Sein Rücktritt: Ein echter Schritt ins Heute

Und es waren nicht die kirchenpolitischen Krisen, sondern der letztgenannte Aspekt, die Einsicht der Abnahme seiner Kraft, die ihn 2013 zu einem Schritt bewegt hat, den er als erster Papst nach vielen hundert Jahren gegangen ist: Er ist von seinem Amt zurückgetreten. Und er hat damit einmal mehr deutlich gemacht, dass es ihm nicht um sich, sondern im guten Sinn wirklich um die Kirche geht und um ihren Auftrag in der Welt. Mit diesem persönlichen Schritt der Trennung von Amt und Person hat er – den viele für so wenig modern halten – einen für das Papsttum echten Schritt ins Heute getan. Und aus meiner bescheidenen Sicht hat er damit einmal mehr gezeigt, dass er wirklich ein Hörender ist – im intensiven Gespräch mit Gott und den Menschen und der Zeit. Seine Trennung vom Amt und sein Rückzug ins kleine klösterliche Anwesen im Vatikan hat ihn freilich von seinem Herrn nicht getrennt.
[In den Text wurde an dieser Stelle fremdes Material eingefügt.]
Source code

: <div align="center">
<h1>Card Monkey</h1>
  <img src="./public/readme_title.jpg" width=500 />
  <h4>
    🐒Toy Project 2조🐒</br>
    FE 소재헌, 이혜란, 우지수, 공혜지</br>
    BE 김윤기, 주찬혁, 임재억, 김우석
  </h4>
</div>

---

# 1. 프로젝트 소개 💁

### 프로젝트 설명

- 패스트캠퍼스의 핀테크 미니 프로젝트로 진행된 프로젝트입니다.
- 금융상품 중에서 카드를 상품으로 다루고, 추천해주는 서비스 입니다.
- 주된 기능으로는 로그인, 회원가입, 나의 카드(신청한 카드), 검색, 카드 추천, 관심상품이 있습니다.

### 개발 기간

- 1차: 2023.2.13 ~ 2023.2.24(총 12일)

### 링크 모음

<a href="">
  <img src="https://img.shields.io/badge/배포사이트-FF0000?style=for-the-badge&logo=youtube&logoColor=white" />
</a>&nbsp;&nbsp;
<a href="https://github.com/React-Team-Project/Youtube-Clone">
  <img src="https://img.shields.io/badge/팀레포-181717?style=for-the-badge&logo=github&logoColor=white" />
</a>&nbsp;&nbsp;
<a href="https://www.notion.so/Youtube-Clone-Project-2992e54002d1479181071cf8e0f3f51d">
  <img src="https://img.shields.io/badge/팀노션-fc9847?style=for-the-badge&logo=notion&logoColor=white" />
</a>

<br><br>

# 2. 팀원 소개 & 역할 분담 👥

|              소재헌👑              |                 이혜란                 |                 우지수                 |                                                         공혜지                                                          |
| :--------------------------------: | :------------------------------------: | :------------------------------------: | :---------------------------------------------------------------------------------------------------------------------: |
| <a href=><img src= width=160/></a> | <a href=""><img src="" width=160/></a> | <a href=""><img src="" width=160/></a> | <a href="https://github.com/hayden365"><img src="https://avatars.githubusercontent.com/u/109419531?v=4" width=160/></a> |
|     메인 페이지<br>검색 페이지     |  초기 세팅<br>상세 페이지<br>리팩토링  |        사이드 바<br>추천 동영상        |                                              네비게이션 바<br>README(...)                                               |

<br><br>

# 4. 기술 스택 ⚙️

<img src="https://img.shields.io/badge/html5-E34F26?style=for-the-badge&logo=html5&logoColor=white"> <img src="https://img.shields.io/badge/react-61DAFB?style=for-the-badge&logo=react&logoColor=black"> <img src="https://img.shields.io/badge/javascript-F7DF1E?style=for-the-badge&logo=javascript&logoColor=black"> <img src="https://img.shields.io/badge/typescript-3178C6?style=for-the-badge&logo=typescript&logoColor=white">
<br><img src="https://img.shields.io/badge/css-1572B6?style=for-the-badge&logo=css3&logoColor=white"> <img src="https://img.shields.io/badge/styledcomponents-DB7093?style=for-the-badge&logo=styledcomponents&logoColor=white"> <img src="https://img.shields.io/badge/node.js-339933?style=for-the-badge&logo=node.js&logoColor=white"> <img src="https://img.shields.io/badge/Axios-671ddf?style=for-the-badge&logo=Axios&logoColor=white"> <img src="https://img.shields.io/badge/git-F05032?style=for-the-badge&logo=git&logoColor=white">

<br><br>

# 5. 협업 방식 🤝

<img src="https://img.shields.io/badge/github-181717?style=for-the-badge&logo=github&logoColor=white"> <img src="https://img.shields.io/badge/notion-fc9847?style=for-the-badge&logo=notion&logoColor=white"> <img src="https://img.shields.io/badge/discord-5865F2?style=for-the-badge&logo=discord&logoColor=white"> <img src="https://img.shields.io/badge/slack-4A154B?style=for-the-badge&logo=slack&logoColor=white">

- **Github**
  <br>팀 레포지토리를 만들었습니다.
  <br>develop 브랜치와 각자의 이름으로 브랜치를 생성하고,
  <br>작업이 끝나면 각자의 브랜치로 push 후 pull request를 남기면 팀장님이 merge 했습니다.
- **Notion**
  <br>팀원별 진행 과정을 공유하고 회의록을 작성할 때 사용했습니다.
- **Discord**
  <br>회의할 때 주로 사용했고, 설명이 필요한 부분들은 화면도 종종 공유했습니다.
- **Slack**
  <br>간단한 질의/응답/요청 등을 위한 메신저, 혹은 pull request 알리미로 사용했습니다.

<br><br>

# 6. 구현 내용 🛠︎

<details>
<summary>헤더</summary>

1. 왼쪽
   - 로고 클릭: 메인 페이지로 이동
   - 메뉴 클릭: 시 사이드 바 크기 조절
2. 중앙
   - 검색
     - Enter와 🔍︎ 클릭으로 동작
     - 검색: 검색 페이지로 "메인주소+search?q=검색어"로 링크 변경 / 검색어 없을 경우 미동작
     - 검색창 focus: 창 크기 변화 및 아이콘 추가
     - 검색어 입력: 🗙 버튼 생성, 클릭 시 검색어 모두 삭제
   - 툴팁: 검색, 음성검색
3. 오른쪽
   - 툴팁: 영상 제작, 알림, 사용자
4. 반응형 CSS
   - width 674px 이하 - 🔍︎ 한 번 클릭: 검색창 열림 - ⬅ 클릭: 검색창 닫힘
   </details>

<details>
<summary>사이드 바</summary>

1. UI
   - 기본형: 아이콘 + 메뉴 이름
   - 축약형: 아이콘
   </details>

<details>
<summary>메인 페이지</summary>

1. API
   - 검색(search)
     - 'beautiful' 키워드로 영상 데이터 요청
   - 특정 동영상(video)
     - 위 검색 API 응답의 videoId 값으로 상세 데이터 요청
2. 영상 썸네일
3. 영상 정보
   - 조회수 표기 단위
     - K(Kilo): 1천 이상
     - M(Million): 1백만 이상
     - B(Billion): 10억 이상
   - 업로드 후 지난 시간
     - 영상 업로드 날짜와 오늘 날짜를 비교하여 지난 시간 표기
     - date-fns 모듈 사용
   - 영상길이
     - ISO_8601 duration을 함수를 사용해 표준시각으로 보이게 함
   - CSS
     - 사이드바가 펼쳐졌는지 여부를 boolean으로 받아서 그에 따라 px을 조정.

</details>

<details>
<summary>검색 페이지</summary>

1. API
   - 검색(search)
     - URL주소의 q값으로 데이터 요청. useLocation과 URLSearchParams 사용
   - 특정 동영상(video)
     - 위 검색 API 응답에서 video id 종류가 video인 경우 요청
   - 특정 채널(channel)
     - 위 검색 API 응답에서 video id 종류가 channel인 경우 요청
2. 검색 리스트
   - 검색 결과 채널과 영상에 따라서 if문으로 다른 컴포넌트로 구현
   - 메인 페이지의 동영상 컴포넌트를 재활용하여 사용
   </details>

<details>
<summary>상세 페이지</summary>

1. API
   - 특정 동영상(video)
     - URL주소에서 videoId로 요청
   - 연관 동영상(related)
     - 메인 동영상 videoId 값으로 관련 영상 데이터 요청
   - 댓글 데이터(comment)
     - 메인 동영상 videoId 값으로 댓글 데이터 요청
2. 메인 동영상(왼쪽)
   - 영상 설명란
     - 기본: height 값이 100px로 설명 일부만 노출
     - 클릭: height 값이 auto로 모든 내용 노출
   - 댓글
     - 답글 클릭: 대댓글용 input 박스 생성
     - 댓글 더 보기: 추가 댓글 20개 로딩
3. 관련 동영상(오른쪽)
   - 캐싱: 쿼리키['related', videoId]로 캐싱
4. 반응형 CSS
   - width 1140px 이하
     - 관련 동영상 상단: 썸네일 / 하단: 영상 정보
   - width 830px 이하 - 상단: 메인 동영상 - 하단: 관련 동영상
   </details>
Er war wohl die letzten zehn Jahre noch mehr ein Beter im Herzen der Kirche – und zugleich einer, der die Entwicklungen in Kirche und Welt überaus interessiert und wach verfolgt und begleitet hat.

Innerer Frieden und große Freiheit

Ich habe ihn – trotz aller Herausforderungen und Prüfungen – in mehreren Begegnungen immer als einen Mann erlebt, der sich selbst und damit vor allem seinem Herrn treu geblieben ist. Seine tiefe Frömmigkeit hat ihn vor Gott in die schlichte Geisteshaltung des Kindes geführt. Eine Haltung, die nicht nur alles von Gott erwartet, sondern die eben deshalb auch voller Frieden und innerer Freiheit war – auch inmitten von Krisen und Bedrängnissen. Und damit sind wir wieder beim Evangelium dieses Requiems. Am Ende des heutigen Textes hören wir Jesus sagen: „Kommt alle zu mir, die ihr euch plagt und schwere Lasten zu tragen habt. Ich werde euch Ruhe verschaffen. …. mein Joch drückt nicht – und meine Last ist leicht“. Papst Benedikt hat mir gezeigt, dass das Evangelium auch in diesem Punkt wahr ist. Ich habe ihn stets im inneren Frieden angetroffen – im Bewusstsein, dass sein Richter nicht die Welt mit ihren Urteilen ist, sondern der, der ihn geschaffen, der ihn geliebt hat – und der allen, die ihn lieben, ein barmherziger und verzeihender Gott ist.

Danke für alles

Und auch das, was der Hl. Paulus in der zweiten Lesung von heute gesagt hat, hat sich bei Papst Benedikt als wahr erwiesen und wird sich als wahr erweisen. Paulus schreibt: „Ich bin gewiss: Weder Tod noch Leben, weder Engel noch Mächte, weder Gegenwärtiges noch Zukünftiges, weder Gewalten der Höhe oder Tiefe noch irgendeine andere Kreatur können uns scheiden von der Liebe Gottes, die in Christus Jesus ist, unserem Herrn.“ Liebe Schwestern und Brüder, es müssen nicht unbedingt buchstäblich unsere eigenen letzten Worte sein. Aber wenn wir alle am Ende unseres Lebens – bevor wir die Augen zumachen – vom Herzen her gelernt haben, zu Jesus zu sagen: Herr, ich liebe Dich – dann haben wir die wichtigste Lektion gelernt, die uns Benedikt lehren wollte. Und für uns Christen ist es zugleich die wichtigste Lektion überhaupt, die ein Mensch lernen kann. Und zwar jeder Mensch, ob er nun intellektuell begabt ist oder nicht. Ein Armer vor Gott kann jeder werden. Und für dieses Vermächtnis sagen wir: Danke, Heiliger Vater, verehrter Papa emerito. Lebe in Frieden bei Deinem Herrn, in der Freundschaft mit ihm. Und bitte vergiss nicht, bei ihm besonders für Dein Heimatland zu beten, für Bayern, für die Kirche in Deinem Heimatland  – und für Dein Heimatbistum Passau. Danke für alles. Amen.